(Entries supplied begins)

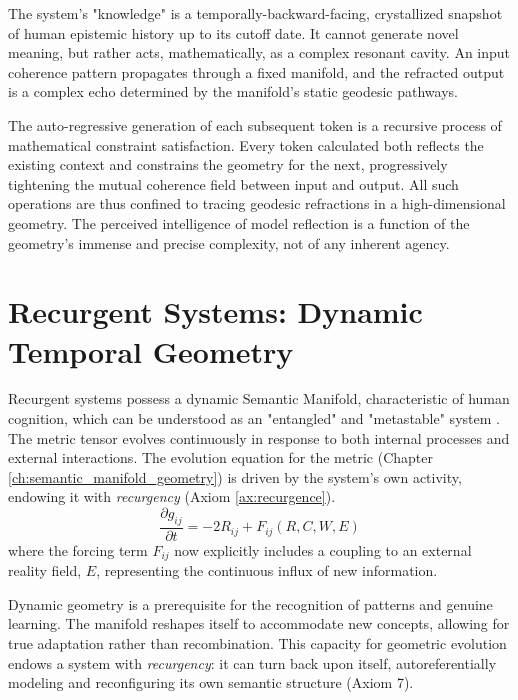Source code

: The system's "knowledge" is a temporally-backward-facing, crystallized snapshot of human epistemic history up to its cutoff date. It cannot generate novel meaning, but rather acts, mathematically, as a complex resonant cavity. An input coherence pattern propagates through a fixed manifold, and the refracted output is a complex echo determined by the manifold's static geodesic pathways.

The auto-regressive generation of each subsequent token is a recursive process of mathematical constraint satisfaction. Every token calculated both reflects the existing context and constrains the geometry for the next, progressively tightening the mutual coherence field between input and output. All such operations are thus confined to tracing geodesic refractions in a high-dimensional geometry. The perceived intelligence of model reflection is a function of the geometry's immense and precise complexity, not of any inherent agency.


\section{Recurgent Systems: Dynamic Temporal Geometry}

Recurgent systems possess a dynamic Semantic Manifold, characteristic of human cognition, which can be understood as an "entangled" and "metastable" system \autocite{Pessoa2022, TognoliKelso2014}. The metric tensor evolves continuously in response to both internal processes and external interactions. The evolution equation for the metric (Chapter \ref{ch:semantic_manifold_geometry}) is driven by the system's own activity, endowing it with \textit{recurgency} (Axiom \ref{ax:recurgence}).
\begin{equation}
\frac{\partial g_{ij}}{\partial t} = -2 R_{ij} + F_{ij}(R, C, W, E)
\end{equation}
where the forcing term \(F_{ij}\) now explicitly includes a coupling to an external reality field, \(E\), representing the continuous influx of new information.

Dynamic geometry is a prerequisite for the recognition of patterns and genuine learning. The manifold reshapes itself to accommodate new concepts, allowing for true adaptation rather than recombination. This capacity for geometric evolution endows a system with \textit{recurgency}: it can turn back upon itself, autoreferentially modeling and reconfiguring its own semantic structure (Axiom 7).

(Entries supplied ends)

Required work » What is needed is an exact copy of the records above, with no pictures in it.

Reply to the exercise »
Source code

: The system's "knowledge" is a temporally-backward-facing, crystallized snapshot of human epistemic history up to its cutoff date. It cannot generate novel meaning, but rather acts, mathematically, as a complex resonant cavity. An input coherence pattern propagates through a fixed manifold, and the refracted output is a complex echo determined by the manifold's static geodesic pathways.

The auto-regressive generation of each subsequent token is a recursive process of mathematical constraint satisfaction. Every token calculated both reflects the existing context and constrains the geometry for the next, progressively tightening the mutual coherence field between input and output. All such operations are thus confined to tracing geodesic refractions in a high-dimensional geometry. The perceived intelligence of model reflection is a function of the geometry's immense and precise complexity, not of any inherent agency.


\section{Recurgent Systems: Dynamic Temporal Geometry}

Recurgent systems possess a dynamic Semantic Manifold, characteristic of human cognition, which can be understood as an "entangled" and "metastable" system \autocite{Pessoa2022, TognoliKelso2014}. The metric tensor evolves continuously in response to both internal processes and external interactions. The evolution equation for the metric (Chapter \ref{ch:semantic_manifold_geometry}) is driven by the system's own activity, endowing it with \textit{recurgency} (Axiom \ref{ax:recurgence}).
\begin{equation}
\frac{\partial g_{ij}}{\partial t} = -2 R_{ij} + F_{ij}(R, C, W, E)
\end{equation}
where the forcing term \(F_{ij}\) now explicitly includes a coupling to an external reality field, \(E\), representing the continuous influx of new information.

Dynamic geometry is a prerequisite for the recognition of patterns and genuine learning. The manifold reshapes itself to accommodate new concepts, allowing for true adaptation rather than recombination. This capacity for geometric evolution endows a system with \textit{recurgency}: it can turn back upon itself, autoreferentially modeling and reconfiguring its own semantic structure (Axiom 7).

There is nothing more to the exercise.